Friday, December 3, 2010

Travel is more fun - hell, life is more fun - if you can treat it as a series of impulses

I mentioned in my previous Neither Here Nor There post that the Italy portion of Bryson's journey through Europe is my favorite part and this post would most likely just be a series of quotes.  I gave you a little bit of false hope that this might be something other than that, but nope!  I love Bryson's voice in his writing and I love Italy so I think the best thing to do is to share my favorite quotes from the Italy chapters.  These are the quotes that made me laugh, reminded me of Italy or, most often, a little of both.

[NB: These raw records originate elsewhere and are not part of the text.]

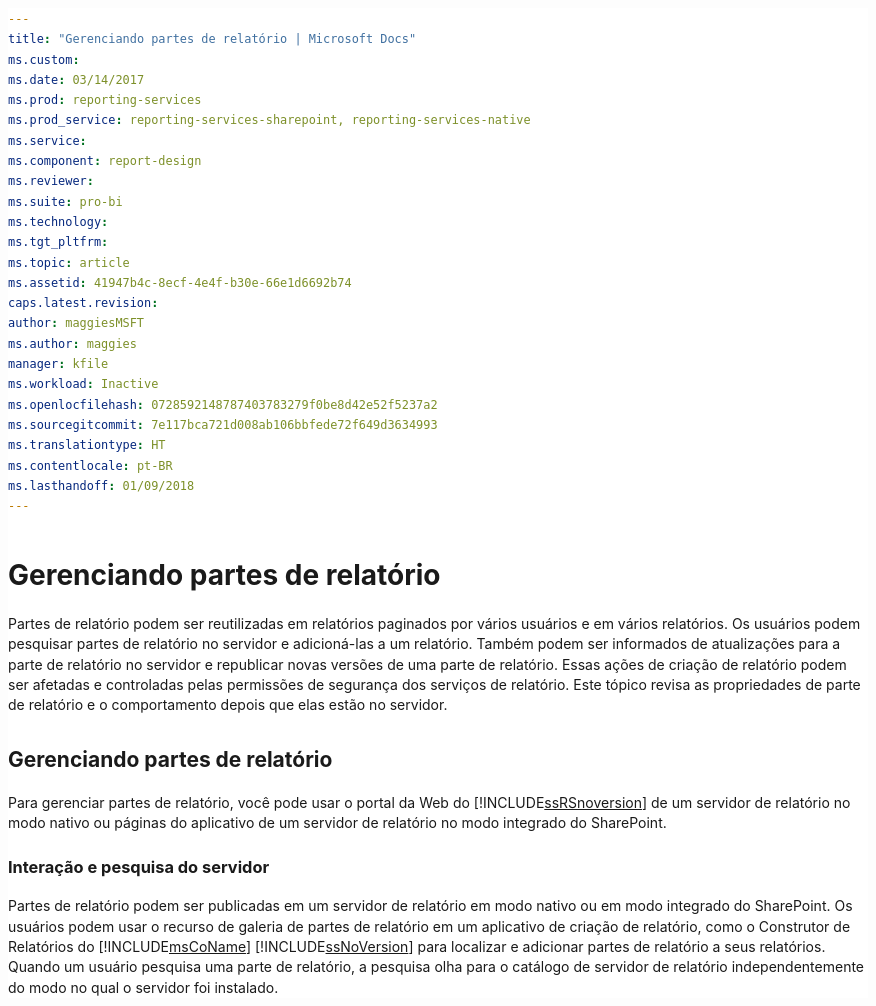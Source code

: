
 ```yaml
---
title: "Gerenciando partes de relatório | Microsoft Docs"
ms.custom: 
ms.date: 03/14/2017
ms.prod: reporting-services
ms.prod_service: reporting-services-sharepoint, reporting-services-native
ms.service: 
ms.component: report-design
ms.reviewer: 
ms.suite: pro-bi
ms.technology: 
ms.tgt_pltfrm: 
ms.topic: article
ms.assetid: 41947b4c-8ecf-4e4f-b30e-66e1d6692b74
caps.latest.revision: 
author: maggiesMSFT
ms.author: maggies
manager: kfile
ms.workload: Inactive
ms.openlocfilehash: 0728592148787403783279f0be8d42e52f5237a2
ms.sourcegitcommit: 7e117bca721d008ab106bbfede72f649d3634993
ms.translationtype: HT
ms.contentlocale: pt-BR
ms.lasthandoff: 01/09/2018
---
```

# <a name="managing-report-parts"></a>Gerenciando partes de relatório
  Partes de relatório podem ser reutilizadas em relatórios paginados por vários usuários e em vários relatórios. Os usuários podem pesquisar partes de relatório no servidor e adicioná-las a um relatório.  Também podem ser informados de atualizações para a parte de relatório no servidor e republicar novas versões de uma parte de relatório. Essas ações de criação de relatório podem ser afetadas e controladas pelas permissões de segurança dos serviços de relatório.  Este tópico revisa as propriedades de parte de relatório e o comportamento depois que elas estão no servidor.  
  
## <a name="managing-report-parts"></a>Gerenciando partes de relatório  
 Para gerenciar partes de relatório, você pode usar o portal da Web do [!INCLUDE[ssRSnoversion](../../includes/ssrsnoversion-md.md)] de um servidor de relatório no modo nativo ou páginas do aplicativo de um servidor de relatório no modo integrado do SharePoint.  
  
### <a name="server-side-interaction-and-search"></a>Interação e pesquisa do servidor  
 Partes de relatório podem ser publicadas em um servidor de relatório em modo nativo ou em modo integrado do SharePoint. Os usuários podem usar o recurso de galeria de partes de relatório em um aplicativo de criação de relatório, como o Construtor de Relatórios do [!INCLUDE[msCoName](../../includes/msconame-md.md)] [!INCLUDE[ssNoVersion](../../includes/ssnoversion-md.md)] para localizar e adicionar partes de relatório a seus relatórios. Quando um usuário pesquisa uma parte de relatório, a pesquisa olha para o catálogo de servidor de relatório independentemente do modo no qual o servidor foi instalado.  
  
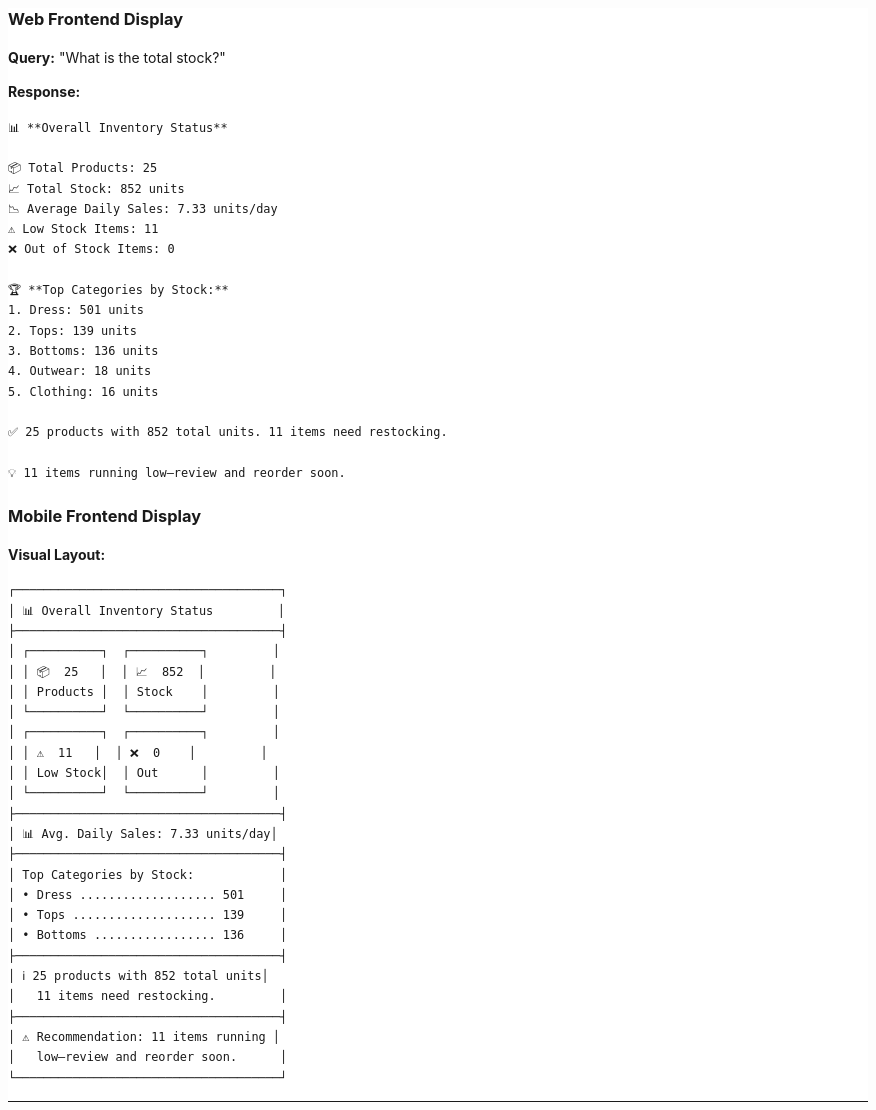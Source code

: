 ### Web Frontend Display

**Query:** "What is the total stock?"

**Response:**
```
📊 **Overall Inventory Status**

📦 Total Products: 25
📈 Total Stock: 852 units
📉 Average Daily Sales: 7.33 units/day
⚠️ Low Stock Items: 11
❌ Out of Stock Items: 0

🏆 **Top Categories by Stock:**
1. Dress: 501 units
2. Tops: 139 units
3. Bottoms: 136 units
4. Outwear: 18 units
5. Clothing: 16 units

✅ 25 products with 852 total units. 11 items need restocking.

💡 11 items running low—review and reorder soon.
```

### Mobile Frontend Display

**Visual Layout:**
```
┌─────────────────────────────────────┐
│ 📊 Overall Inventory Status         │
├─────────────────────────────────────┤
│ ┌──────────┐  ┌──────────┐         │
│ │ 📦  25   │  │ 📈  852  │         │
│ │ Products │  │ Stock    │         │
│ └──────────┘  └──────────┘         │
│ ┌──────────┐  ┌──────────┐         │
│ │ ⚠️  11   │  │ ❌  0    │         │
│ │ Low Stock│  │ Out      │         │
│ └──────────┘  └──────────┘         │
├─────────────────────────────────────┤
│ 📊 Avg. Daily Sales: 7.33 units/day│
├─────────────────────────────────────┤
│ Top Categories by Stock:            │
│ • Dress ................... 501     │
│ • Tops .................... 139     │
│ • Bottoms ................. 136     │
├─────────────────────────────────────┤
│ ℹ️ 25 products with 852 total units│
│   11 items need restocking.         │
├─────────────────────────────────────┤
│ ⚠️ Recommendation: 11 items running │
│   low—review and reorder soon.      │
└─────────────────────────────────────┘
```

---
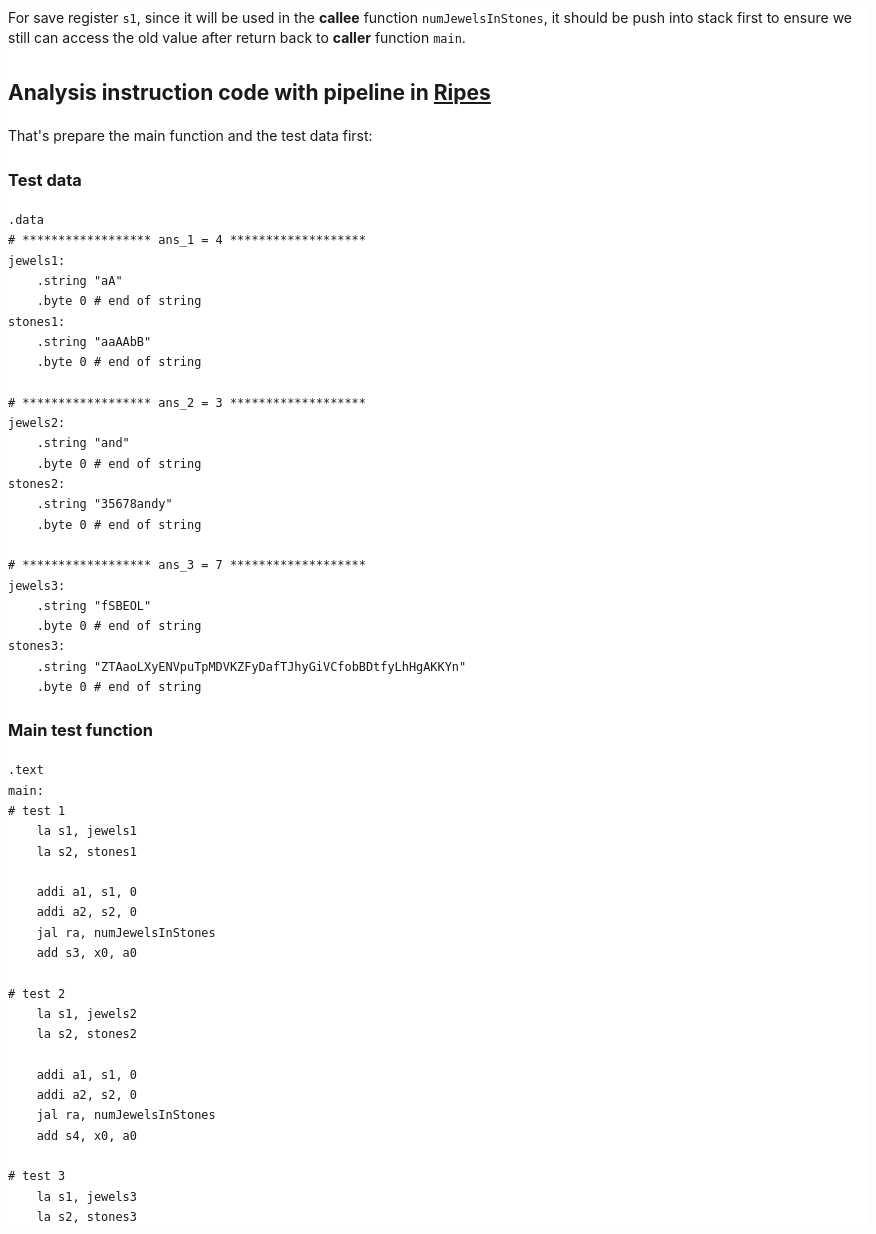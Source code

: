 For save register `s1`, since it will be used in the **callee** function `numJewelsInStones`, it should be push into stack first to ensure we still can access the old value after return back to **caller** function `main`.

## Analysis instruction code with pipeline in [Ripes](https://github.com/mortbopet/Ripes)

That's prepare the main function and the test data first:
### Test data
```ruby=
.data
# ****************** ans_1 = 4 *******************
jewels1:
    .string "aA"
    .byte 0 # end of string
stones1: 
    .string "aaAAbB"
    .byte 0 # end of string

# ****************** ans_2 = 3 *******************
jewels2:
    .string "and"
    .byte 0 # end of string
stones2: 
    .string "35678andy"
    .byte 0 # end of string

# ****************** ans_3 = 7 *******************
jewels3:
    .string "fSBEOL"
    .byte 0 # end of string
stones3: 
    .string "ZTAaoLXyENVpuTpMDVKZFyDafTJhyGiVCfobBDtfyLhHgAKKYn"
    .byte 0 # end of string
```


### Main test function
```ruby=
.text
main:
# test 1
    la s1, jewels1
    la s2, stones1

    addi a1, s1, 0
    addi a2, s2, 0
    jal ra, numJewelsInStones
    add s3, x0, a0

# test 2
    la s1, jewels2
    la s2, stones2

    addi a1, s1, 0
    addi a2, s2, 0
    jal ra, numJewelsInStones
    add s4, x0, a0
    
# test 3   
    la s1, jewels3
    la s2, stones3

```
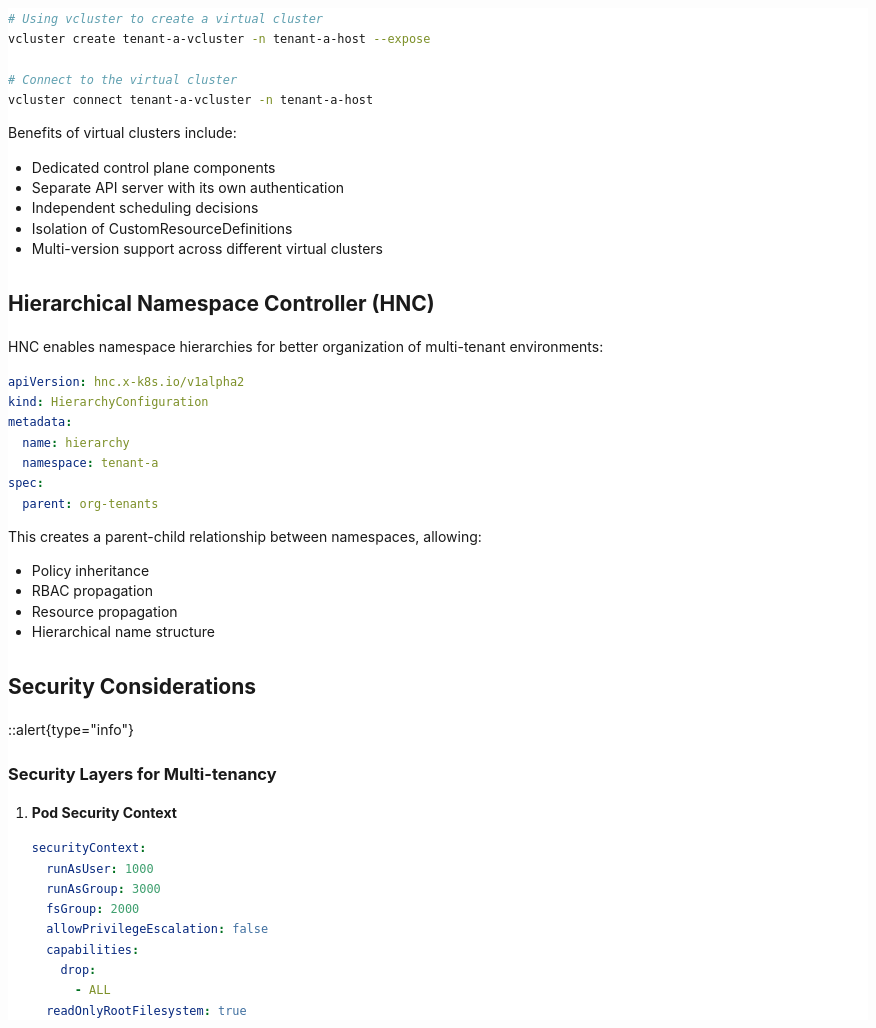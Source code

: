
 ```bash
# Using vcluster to create a virtual cluster
vcluster create tenant-a-vcluster -n tenant-a-host --expose

# Connect to the virtual cluster
vcluster connect tenant-a-vcluster -n tenant-a-host
```

Benefits of virtual clusters include:
- Dedicated control plane components
- Separate API server with its own authentication
- Independent scheduling decisions
- Isolation of CustomResourceDefinitions
- Multi-version support across different virtual clusters

## Hierarchical Namespace Controller (HNC)

HNC enables namespace hierarchies for better organization of multi-tenant environments:

```yaml
apiVersion: hnc.x-k8s.io/v1alpha2
kind: HierarchyConfiguration
metadata:
  name: hierarchy
  namespace: tenant-a
spec:
  parent: org-tenants
```

This creates a parent-child relationship between namespaces, allowing:
- Policy inheritance
- RBAC propagation
- Resource propagation
- Hierarchical name structure

## Security Considerations

::alert{type="info"}
### Security Layers for Multi-tenancy

1. **Pod Security Context**
   ```yaml
   securityContext:
     runAsUser: 1000
     runAsGroup: 3000
     fsGroup: 2000
     allowPrivilegeEscalation: false
     capabilities:
       drop:
         - ALL
     readOnlyRootFilesystem: true
   ```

I feel I should, at least briefly, explain my Italian infatuation.  First, despite the red hair, I am part-Italian.  I'm originally from Northern New Jersey (think Sopranos locales and please ignore Jersey Shore) so I grew up assuming everyone was at least a little Italian.  And because my grandmother is very proud that she is Italian and my other non-Italian relatives didn't really seem to care too much about their background, I most identify with this portion of my heritage.  Second, I studied in Italy for a semester in college.  My friend and I picked Italy because when I mentioned other countries to my grandma she got nervous (this is her normal state-of-mind).  When I mentioned we might go to Italy she lit up because see, that's not a foreign country, that's "home," so it's not scary to her.  And off we go...

"The Italians appear to have devised a way of having sex without taking their clothes off, and they were going at it hammer and tongs up there.  I had an ice cream and watched to see how many of the lovers tumbled over the edge to be dashed on the rocks below, but none did, thank goodness.  They must wear suction cups on their back." (133)

"I love the way Italians park.  You turn any street corner in Rome and it looks as if you've just missed a parking competition for blind people...Romans park their cars the way I would park if I had just spilled a beaker of hydrochloric acid on my lap." (134)

"Italians are entirely without any commitment to order.  They live their lives in a kind of pandemonium, which I find very attractive.  They don't line up, they don't pay their taxes, they don't turn up for appointments on time, they don't undertake any sort of labor without a small bribe, they don't believe in rules at all." (135)

"[Italians] are too busy expending their considerable energies on the pleasurable minutiae of daily life - on children, on good food, on arguing in cafes - which is just how it should be." (136)

"I stood there for ages, perhaps for an hour and a half, then turned and walked back toward my hotel and realized that I had fallen spectacularly, hopelessly, and permanently in love with Italy." (153)

"I passed the Istituto Tecno Commerziale [in Naples], where a riot seemed to be in progress both inside and outside the building.  Students were hanging out the upstairs windows, tossing down books and papers and holding shouting exchanges with their colleagues on the ground.  Were this was some sort of protest or merely part of the daily routine I couldn't tell." (155)

"I walked down to the Uffizi Palace and around the Piazza della Signoria and the other fixtures of the old part of town and it was the same everywhere - throngs of people, almost all of them from abroad, shuffling about in that aimless, exasperating way of visitors, in groups of five and six, always looking at something about twenty feet above ground level.  What is it they see up there?" (160)

"I remembered reading that it was near Lake Como that Mussolini was found hiding after Italy fell to the Allies, and I figured it must have something going for it if it was the last refuge of a desperate man. (174).

Title quote from page 131

Bryson, Bill.  Neither Here Nor There: Travels in Europe.  HarperCollins, New York.  1992.